**What you need to do**
Reproduce verbatim the lines of the material below, starting at the line with "the 'Encryption' Module" and ending at the line with "Temperature at a specific level", both inclusive; skip the rest.

--- Exercise materials ---

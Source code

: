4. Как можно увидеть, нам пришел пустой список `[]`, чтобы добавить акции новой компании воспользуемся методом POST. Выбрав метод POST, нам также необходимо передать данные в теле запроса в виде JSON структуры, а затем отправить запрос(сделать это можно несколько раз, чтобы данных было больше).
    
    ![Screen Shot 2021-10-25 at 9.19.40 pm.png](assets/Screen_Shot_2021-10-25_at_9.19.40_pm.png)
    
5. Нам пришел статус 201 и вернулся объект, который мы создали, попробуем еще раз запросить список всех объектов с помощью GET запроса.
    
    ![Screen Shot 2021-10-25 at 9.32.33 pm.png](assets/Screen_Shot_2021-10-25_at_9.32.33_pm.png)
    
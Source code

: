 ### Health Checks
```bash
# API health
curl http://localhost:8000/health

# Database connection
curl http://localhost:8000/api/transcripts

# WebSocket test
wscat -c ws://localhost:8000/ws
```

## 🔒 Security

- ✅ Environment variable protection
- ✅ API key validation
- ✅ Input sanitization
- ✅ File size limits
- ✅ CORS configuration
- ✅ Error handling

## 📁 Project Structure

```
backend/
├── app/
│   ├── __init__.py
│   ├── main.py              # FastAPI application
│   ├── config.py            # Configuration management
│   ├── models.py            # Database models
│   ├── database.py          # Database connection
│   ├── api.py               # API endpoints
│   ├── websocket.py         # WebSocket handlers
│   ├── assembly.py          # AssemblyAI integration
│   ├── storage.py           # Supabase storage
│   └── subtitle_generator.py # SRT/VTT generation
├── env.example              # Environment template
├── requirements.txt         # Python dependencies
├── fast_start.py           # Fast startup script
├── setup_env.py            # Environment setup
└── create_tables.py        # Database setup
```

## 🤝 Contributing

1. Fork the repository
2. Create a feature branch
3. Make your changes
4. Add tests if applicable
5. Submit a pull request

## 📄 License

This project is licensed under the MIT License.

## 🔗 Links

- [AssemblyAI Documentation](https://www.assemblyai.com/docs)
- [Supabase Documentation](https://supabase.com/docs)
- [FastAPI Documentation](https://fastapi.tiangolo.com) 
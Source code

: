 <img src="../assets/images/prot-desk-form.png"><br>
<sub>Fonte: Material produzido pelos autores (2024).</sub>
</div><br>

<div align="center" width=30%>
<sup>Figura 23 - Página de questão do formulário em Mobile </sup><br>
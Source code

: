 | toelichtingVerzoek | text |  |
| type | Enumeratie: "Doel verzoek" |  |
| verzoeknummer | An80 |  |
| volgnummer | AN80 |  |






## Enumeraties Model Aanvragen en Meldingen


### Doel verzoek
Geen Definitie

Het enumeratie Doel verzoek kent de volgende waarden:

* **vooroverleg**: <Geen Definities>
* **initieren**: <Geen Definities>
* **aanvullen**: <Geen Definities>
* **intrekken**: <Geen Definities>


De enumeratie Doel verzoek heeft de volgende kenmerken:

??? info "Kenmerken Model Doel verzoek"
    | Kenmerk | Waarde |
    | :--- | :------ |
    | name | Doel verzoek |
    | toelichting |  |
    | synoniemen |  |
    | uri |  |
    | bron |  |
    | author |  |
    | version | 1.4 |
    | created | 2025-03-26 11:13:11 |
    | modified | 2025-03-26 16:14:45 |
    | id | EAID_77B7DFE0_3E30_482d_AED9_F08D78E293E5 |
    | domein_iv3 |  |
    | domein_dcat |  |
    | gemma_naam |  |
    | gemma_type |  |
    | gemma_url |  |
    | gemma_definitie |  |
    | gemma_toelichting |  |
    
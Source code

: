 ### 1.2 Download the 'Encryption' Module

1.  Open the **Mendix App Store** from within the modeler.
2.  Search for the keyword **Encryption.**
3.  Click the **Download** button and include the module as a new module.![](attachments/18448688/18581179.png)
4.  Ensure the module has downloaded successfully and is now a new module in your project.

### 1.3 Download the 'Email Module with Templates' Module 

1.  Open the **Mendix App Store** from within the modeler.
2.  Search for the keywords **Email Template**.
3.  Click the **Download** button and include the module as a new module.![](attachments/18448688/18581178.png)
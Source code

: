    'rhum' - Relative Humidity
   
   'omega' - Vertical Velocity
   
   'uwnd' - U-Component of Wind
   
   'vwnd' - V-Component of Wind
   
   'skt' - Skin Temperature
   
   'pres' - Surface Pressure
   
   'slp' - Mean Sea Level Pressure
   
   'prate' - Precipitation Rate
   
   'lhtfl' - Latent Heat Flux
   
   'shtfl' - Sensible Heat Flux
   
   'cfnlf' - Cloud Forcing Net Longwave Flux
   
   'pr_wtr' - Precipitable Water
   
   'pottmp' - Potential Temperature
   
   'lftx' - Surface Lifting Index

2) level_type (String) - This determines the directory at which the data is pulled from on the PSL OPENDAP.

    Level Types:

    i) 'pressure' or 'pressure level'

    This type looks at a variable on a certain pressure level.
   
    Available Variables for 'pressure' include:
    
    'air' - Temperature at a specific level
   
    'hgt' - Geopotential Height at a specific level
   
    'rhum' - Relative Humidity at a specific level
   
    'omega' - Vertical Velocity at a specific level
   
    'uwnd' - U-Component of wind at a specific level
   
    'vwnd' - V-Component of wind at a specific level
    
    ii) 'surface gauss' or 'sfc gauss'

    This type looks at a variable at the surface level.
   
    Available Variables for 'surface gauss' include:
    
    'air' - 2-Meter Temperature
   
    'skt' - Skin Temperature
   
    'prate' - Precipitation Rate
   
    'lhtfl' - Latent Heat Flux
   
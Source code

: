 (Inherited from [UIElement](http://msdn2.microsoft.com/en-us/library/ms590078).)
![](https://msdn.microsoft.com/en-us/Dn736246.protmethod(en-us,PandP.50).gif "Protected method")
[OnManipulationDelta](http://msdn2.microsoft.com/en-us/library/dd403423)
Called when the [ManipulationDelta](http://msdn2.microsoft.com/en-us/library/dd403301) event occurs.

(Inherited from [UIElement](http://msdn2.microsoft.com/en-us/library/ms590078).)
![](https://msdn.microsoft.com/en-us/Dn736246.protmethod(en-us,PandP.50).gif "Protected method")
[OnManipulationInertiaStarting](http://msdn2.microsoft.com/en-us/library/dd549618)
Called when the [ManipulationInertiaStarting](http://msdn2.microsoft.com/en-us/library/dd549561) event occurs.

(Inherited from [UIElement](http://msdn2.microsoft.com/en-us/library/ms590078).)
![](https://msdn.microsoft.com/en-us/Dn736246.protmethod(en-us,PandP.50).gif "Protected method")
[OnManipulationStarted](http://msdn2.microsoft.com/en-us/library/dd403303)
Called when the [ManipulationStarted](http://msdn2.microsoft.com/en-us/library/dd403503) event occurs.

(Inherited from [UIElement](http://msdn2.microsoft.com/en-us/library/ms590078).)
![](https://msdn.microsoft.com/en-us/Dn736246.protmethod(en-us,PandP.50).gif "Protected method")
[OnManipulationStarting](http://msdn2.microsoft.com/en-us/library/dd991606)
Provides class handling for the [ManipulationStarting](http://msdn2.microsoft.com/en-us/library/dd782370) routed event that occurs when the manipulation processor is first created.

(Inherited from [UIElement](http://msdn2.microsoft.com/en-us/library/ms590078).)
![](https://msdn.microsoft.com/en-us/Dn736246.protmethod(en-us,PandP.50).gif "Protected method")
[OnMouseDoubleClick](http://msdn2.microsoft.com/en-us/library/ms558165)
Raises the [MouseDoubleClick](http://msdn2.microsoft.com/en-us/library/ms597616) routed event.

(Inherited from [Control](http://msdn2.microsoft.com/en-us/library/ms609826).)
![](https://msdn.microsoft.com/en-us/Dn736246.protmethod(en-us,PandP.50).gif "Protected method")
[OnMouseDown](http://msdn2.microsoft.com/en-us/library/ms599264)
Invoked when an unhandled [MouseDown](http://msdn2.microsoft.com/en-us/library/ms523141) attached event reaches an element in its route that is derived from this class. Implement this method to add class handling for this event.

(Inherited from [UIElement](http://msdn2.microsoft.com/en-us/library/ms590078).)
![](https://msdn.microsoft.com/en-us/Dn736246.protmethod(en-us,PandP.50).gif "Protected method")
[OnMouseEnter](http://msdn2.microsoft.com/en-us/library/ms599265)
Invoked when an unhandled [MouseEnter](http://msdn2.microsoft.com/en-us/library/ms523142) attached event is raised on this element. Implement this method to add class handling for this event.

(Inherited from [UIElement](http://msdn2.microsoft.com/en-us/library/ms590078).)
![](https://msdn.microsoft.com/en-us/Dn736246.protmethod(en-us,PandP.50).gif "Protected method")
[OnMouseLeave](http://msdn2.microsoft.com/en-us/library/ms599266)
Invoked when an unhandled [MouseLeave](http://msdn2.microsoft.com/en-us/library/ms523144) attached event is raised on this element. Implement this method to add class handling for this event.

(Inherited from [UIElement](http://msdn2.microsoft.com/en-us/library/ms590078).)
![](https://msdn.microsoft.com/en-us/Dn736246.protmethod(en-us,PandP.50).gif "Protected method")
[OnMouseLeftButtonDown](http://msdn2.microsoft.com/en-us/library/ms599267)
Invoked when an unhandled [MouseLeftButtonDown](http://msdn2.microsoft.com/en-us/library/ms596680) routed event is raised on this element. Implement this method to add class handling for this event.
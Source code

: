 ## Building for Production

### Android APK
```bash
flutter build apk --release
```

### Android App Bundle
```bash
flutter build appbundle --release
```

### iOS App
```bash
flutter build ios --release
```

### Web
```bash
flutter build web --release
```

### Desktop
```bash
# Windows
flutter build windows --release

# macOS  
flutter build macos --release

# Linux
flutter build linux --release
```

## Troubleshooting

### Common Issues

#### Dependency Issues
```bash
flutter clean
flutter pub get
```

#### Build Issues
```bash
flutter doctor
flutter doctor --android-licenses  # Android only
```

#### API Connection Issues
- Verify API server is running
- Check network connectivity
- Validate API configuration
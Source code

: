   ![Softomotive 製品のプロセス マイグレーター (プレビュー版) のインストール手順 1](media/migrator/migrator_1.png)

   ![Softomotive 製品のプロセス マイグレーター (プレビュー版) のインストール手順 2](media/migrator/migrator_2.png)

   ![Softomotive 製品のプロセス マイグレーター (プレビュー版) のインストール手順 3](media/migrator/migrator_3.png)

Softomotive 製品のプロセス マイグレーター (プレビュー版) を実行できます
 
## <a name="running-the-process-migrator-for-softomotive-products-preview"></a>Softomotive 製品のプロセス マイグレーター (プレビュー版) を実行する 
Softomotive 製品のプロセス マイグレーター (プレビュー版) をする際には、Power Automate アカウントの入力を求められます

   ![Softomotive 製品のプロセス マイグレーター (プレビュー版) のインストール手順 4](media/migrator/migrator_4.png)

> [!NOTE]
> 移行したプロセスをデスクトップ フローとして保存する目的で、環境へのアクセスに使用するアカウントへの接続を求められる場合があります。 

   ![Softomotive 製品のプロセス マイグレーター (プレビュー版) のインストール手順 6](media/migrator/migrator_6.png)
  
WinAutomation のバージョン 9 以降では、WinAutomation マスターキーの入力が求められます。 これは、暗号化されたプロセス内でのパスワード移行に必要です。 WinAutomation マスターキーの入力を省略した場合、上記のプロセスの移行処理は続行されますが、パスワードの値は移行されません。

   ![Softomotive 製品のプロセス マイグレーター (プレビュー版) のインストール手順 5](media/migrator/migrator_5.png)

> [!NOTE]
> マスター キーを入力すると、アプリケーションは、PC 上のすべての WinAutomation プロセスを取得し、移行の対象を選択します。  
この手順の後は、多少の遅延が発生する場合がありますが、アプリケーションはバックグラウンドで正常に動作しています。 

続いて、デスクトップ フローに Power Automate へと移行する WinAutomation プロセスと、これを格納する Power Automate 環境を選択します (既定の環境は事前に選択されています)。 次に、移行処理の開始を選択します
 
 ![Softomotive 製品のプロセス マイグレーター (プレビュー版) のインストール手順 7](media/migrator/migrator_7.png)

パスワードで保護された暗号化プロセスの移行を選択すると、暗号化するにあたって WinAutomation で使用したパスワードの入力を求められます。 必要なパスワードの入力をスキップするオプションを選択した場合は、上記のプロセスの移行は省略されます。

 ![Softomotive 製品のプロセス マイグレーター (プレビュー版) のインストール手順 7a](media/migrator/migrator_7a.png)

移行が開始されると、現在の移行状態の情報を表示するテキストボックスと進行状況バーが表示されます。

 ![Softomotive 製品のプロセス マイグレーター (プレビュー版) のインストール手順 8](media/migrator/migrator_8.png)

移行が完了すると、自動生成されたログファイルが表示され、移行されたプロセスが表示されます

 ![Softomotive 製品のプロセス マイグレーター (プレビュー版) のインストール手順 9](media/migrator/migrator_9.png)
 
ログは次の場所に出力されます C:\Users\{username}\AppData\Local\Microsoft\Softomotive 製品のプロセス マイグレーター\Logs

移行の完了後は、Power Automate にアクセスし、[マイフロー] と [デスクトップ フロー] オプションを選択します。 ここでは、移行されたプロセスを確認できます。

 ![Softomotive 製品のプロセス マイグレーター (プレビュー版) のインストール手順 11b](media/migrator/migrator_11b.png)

---

**Completed task**
: ### 1.2 Download the 'Encryption' Module

1.  Open the **Mendix App Store** from within the modeler.
2.  Search for the keyword **Encryption.**
3.  Click the **Download** button and include the module as a new module.![](attachments/18448688/18581179.png)
4.  Ensure the module has downloaded successfully and is now a new module in your project.

### 1.3 Download the 'Email Module with Templates' Module 

1.  Open the **Mendix App Store** from within the modeler.
2.  Search for the keywords **Email Template**.
3.  Click the **Download** button and include the module as a new module.![](attachments/18448688/18581178.png)
Source code

:    'rhum' - Relative Humidity
   
   'omega' - Vertical Velocity
   
   'uwnd' - U-Component of Wind
   
   'vwnd' - V-Component of Wind
   
   'skt' - Skin Temperature
   
   'pres' - Surface Pressure
   
   'slp' - Mean Sea Level Pressure
   
   'prate' - Precipitation Rate
   
   'lhtfl' - Latent Heat Flux
   
   'shtfl' - Sensible Heat Flux
   
   'cfnlf' - Cloud Forcing Net Longwave Flux
   
   'pr_wtr' - Precipitable Water
   
   'pottmp' - Potential Temperature
   
   'lftx' - Surface Lifting Index

2) level_type (String) - This determines the directory at which the data is pulled from on the PSL OPENDAP.

    Level Types:

    i) 'pressure' or 'pressure level'

    This type looks at a variable on a certain pressure level.
   
    Available Variables for 'pressure' include:
    
    'air' - Temperature at a specific level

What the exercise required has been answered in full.